What needs to be done:
Give again, word for word, every line below from the one that has "ラベルの作成は、build_" through the one that has "提出させていただいくノートブ", both included, and no others.

Extracted material:
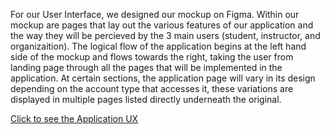 For our User Interface, we designed our mockup on Figma. Within our mockup are pages that lay out the various features of our application and the way they will be percieved by the 3 main users (student, instructor, and organizaition). The logical flow of the application begins at the left hand side of the mockup and flows towards the right, taking the user from landing page through all the pages that will be implemented in the application. At certain sections, the application page will vary in its design depending on the account type that accesses it, these variations are displayed in multiple pages listed directly underneath the original.

[Click to see the Application UX](https://www.figma.com/file/LJ1PpuB00w6b8rLmGzWyQ5/UX)
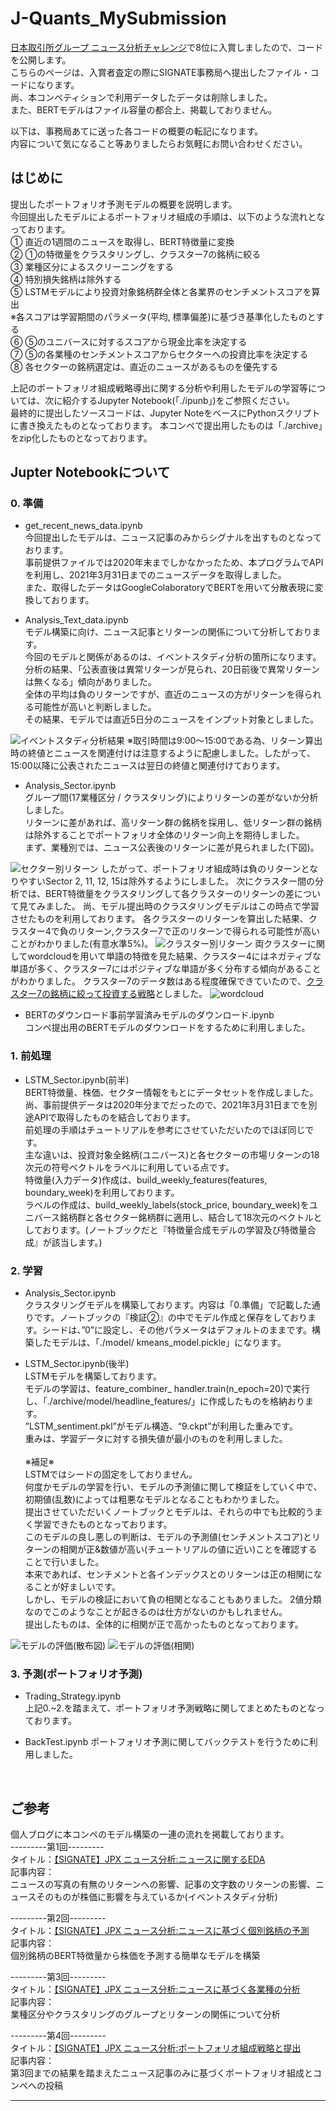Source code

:# J-Quants_MySubmission
<a href="https://signate.jp/competitions/443">日本取引所グループ ニュース分析チャレンジ</a>で8位に入賞しましたので、コードを公開します。  
こちらのページは、入賞者査定の際にSIGNATE事務局へ提出したファイル・コードになります。  
尚、本コンペティションで利用データしたデータは削除しました。  
また、BERTモデルはファイル容量の都合上、掲載しておりません。  

以下は、事務局あてに送った各コードの概要の転記になります。  
内容について気になること等ありましたらお気軽にお問い合わせください。  

## はじめに
提出したポートフォリオ予測モデルの概要を説明します。  
今回提出したモデルによるポートフォリオ組成の手順は、以下のような流れとなっております。  
①&nbsp;直近の1週間のニュースを取得し、BERT特徴量に変換  
②&nbsp;①の特徴量をクラスタリングし、クラスター7の銘柄に絞る  
③&nbsp;業種区分によるスクリーニングをする  
④&nbsp;特別損失銘柄は除外する  
⑤&nbsp;LSTMモデルにより投資対象銘柄群全体と各業界のセンチメントスコアを算出  
※各スコアは学習期間のパラメータ(平均, 標準偏差)に基づき基準化したものとする  
⑥&nbsp;⑤のユニバースに対するスコアから現金比率を決定する  
⑦&nbsp;⑤の各業種のセンチメントスコアからセクターへの投資比率を決定する  
⑧&nbsp;各セクターの銘柄選定は、直近のニュースがあるものを優先する  

上記のポートフォリオ組成戦略導出に関する分析や利用したモデルの学習等については、次に紹介するJupyter Notebook(「./ipunb」)をご参照ください。  
最終的に提出したソースコードは、Jupyter NoteをベースにPythonスクリプトに書き換えたものとなっております。
本コンペで提出用したものは「./archive」をzip化したものとなっております。  

## Jupter Notebookについて
### 0. 準備  
* get_recent_news_data.ipynb  
今回提出したモデルは、ニュース記事のみからシグナルを出すものとなっております。  
事前提供ファイルでは2020年末までしかなかったため、本プログラムでAPIを利用し、2021年3月31日までのニュースデータを取得しました。  
また、取得したデータはGoogleColaboratoryでBERTを用いて分散表現に変換しております。  

* Analysis_Text_data.ipynb  
モデル構築に向け、ニュース記事とリターンの関係について分析しております。  
今回のモデルと関係があるのは、イベントスタディ分析の箇所になります。  
分析の結果、「公表直後は異常リターンが見られ、20日前後で異常リターンは無くなる」傾向がありました。  
全体の平均は負のリターンですが、直近のニュースの方がリターンを得られる可能性が高いと判断しました。  
その結果、モデルでは直近5日分のニュースをインプット対象としました。  
<img src="./images/image_1.png" alt="イベントスタディ分析結果" title="イベントスタディ分析結果">  
※取引時間は9:00～15:00である為、リターン算出時の終値とニュースを関連付けは注意するように配慮しました。したがって、15:00以降に公表されたニュースは翌日の終値と関連付けております。  

* Analysis_Sector.ipynb  
グループ間(17業種区分 / クラスタリング)によりリターンの差がないか分析しました。  
リターンに差があれば、高リターン群の銘柄を採用し、低リターン群の銘柄は除外することでポートフォリオ全体のリターン向上を期待しました。  
まず、業種別では、ニュース公表後のリターンに差が見られました(下図)。  
<img src="./images/image_2.png" alt="セクター別リターン" title="セクター別リターン">   
したがって、ポートフォリオ組成時は負のリターンとなりやすいSector 2, 11, 12, 15は除外するようにしました。  
次にクラスター間の分析では、BERT特徴量をクラスタリングして各クラスターのリターンの差について見てみました。  
尚、モデル提出時のクラスタリングモデルはこの時点で学習させたものを利用しております。  
各クラスターのリターンを算出した結果、クラスター4で負のリターン,クラスター7で正のリターンで得られる可能性が高いことがわかりました(有意水準5%)。  
<img src="./images/image_3.png" alt="クラスター別リターン" title="クラスター別リターン">   
両クラスターに関してwordcloudを用いて単語の特徴を見た結果、クラスター4にはネガティブな単語が多く、クラスター7にはポジティブな単語が多く分布する傾向があることがわかりました。  
クラスター7のデータ数はある程度確保できていたので、<u>クラスター7の銘柄に絞って投資する戦略</u>としました。  
<img src="./images/image_6.png" alt="wordcloud" title="wordcloud">   

* BERTのダウンロード事前学習済みモデルのダウンロード.ipynb  
コンペ提出用のBERTモデルのダウンロードをするために利用しました。

### 1. 前処理  
* LSTM_Sector.ipynb(前半)  
BERT特徴量、株価、セクター情報をもとにデータセットを作成しました。  
尚、事前提供データは2020年分までだったので、2021年3月31日までを別途APIで取得したものを結合しております。  
前処理の手順はチュートリアルを参考にさせていただいたのでほぼ同じです。  
主な違いは、投資対象全銘柄(ユニバース)と各セクターの市場リターンの18次元の符号ベクトルをラベルに利用している点です。  
特徴量(入力データ)作成は、build_weekly_features(features, boundary_week)を利用しております。  
ラベルの作成は、build_weekly_labels(stock_price, boundary_week)をユニバース銘柄群と各セクター銘柄群に適用し、結合して18次元のベクトルとしております。(ノートブックだと『特徴量合成モデルの学習及び特徴量合成』が該当します。)  

### 2. 学習
* Analysis_Sector.ipynb  
クラスタリングモデルを構築しております。内容は「0.準備」で記載した通りです。ノートブックの『検証②』の中でモデル作成と保存をしております。シードは、”0”に設定し、その他パラメータはデフォルトのままです。構築したモデルは、「./model/ kmeans_model.pickle」になります。  

* LSTM_Sector.ipynb(後半)  
LSTMモデルを構築しております。  
モデルの学習は、feature_combiner_ handler.train(n_epoch=20)で実行し、「./archive/model/headline_features/」に作成したものを格納おります。  
”LSTM_sentiment.pkl”がモデル構造、“9.ckpt”が利用した重みです。  
重みは、学習データに対する損失値が最小のものを利用しました。<br>  
※補足※  
LSTMではシードの固定をしておりません。  
何度かモデルの学習を行い、モデルの予測値に関して検証をしていく中で、初期値(乱数)によっては粗悪なモデルとなることもわかりました。  
提出させていただいくノートブックとモデルは、それらの中でも比較的うまく学習できたものとなっております。  
このモデルの良し悪しの判断は、モデルの予測値(センチメントスコア)とリターンの相関が正&数値が高い(チュートリアルの値に近い)ことを確認することで行いました。  
本来であれば、センチメントと各インデックスとのリターンは正の相関になることが好ましいです。  
しかし、モデルの検証において負の相関となることもありました。
2値分類なのでこのようなことが起きるのは仕方がないのかもしれません。  
提出したものは、全体的に相関が正で高かったものとなっております。  

<img src="./images/image_4.png" alt="モデルの評価(散布図)" title="モデルの評価(散布図)">  
<img src="./images/image_5.png" alt="モデルの評価(相関)" title="モデルの評価(相関)">  

<br>

### 3. 予測(ポートフォリオ予測)
* Trading_Strategy.ipynb  
上記0.~2.を踏まえて、ポートフォリオ予測戦略に関してまとめたものとなっております。  

* BackTest.ipynb
ポートフォリオ予測に関してバックテストを行うために利用しました。  


<br>

## ご参考

個人ブログに本コンペのモデル構築の一連の流れを掲載しております。  
---------第1回---------  
タイトル：<a href="https://www.systrenote.com/signate_jpx_news/">【SIGNATE】JPX ニュース分析:ニュースに関するEDA</a>  
記事内容：  
ニュースの写真の有無のリターンへの影響、記事の文字数のリターンの影響、ニュースそのものが株価に影響を与えているか(イベントスタディ分析)  

---------第2回---------  
タイトル：<a href="https://www.systrenote.com/signate_jpx_news_2/">【SIGNATE】JPX ニュース分析:ニュースに基づく個別銘柄の予測</a>  
記事内容：  
個別銘柄のBERT特徴量から株価を予測する簡単なモデルを構築  

---------第3回---------  
タイトル：<a href="https://www.systrenote.com/signate_jpx_news_3/">【SIGNATE】JPX ニュース分析:ニュースに基づく各業種の分析</a>  
記事内容：  
業種区分やクラスタリングのグループとリターンの関係について分析  

---------第4回---------  
タイトル：<a href="https://www.systrenote.com/signate_jpx_news_4/">【SIGNATE】JPX ニュース分析:ポートフォリオ組成戦略と提出</a>  
記事内容：  
第3回までの結果を踏まえたニュース記事のみに基づくポートフォリオ組成とコンペへの投稿  

---------------------------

Exercise answer:
ラベルの作成は、build_weekly_labels(stock_price, boundary_week)をユニバース銘柄群と各セクター銘柄群に適用し、結合して18次元のベクトルとしております。(ノートブックだと『特徴量合成モデルの学習及び特徴量合成』が該当します。)  

### 2. 学習
* Analysis_Sector.ipynb  
クラスタリングモデルを構築しております。内容は「0.準備」で記載した通りです。ノートブックの『検証②』の中でモデル作成と保存をしております。シードは、”0”に設定し、その他パラメータはデフォルトのままです。構築したモデルは、「./model/ kmeans_model.pickle」になります。  

* LSTM_Sector.ipynb(後半)  
LSTMモデルを構築しております。  
モデルの学習は、feature_combiner_ handler.train(n_epoch=20)で実行し、「./archive/model/headline_features/」に作成したものを格納おります。  
”LSTM_sentiment.pkl”がモデル構造、“9.ckpt”が利用した重みです。  
重みは、学習データに対する損失値が最小のものを利用しました。<br>  
※補足※  
LSTMではシードの固定をしておりません。  
何度かモデルの学習を行い、モデルの予測値に関して検証をしていく中で、初期値(乱数)によっては粗悪なモデルとなることもわかりました。  
提出させていただいくノートブックとモデルは、それらの中でも比較的うまく学習できたものとなっております。  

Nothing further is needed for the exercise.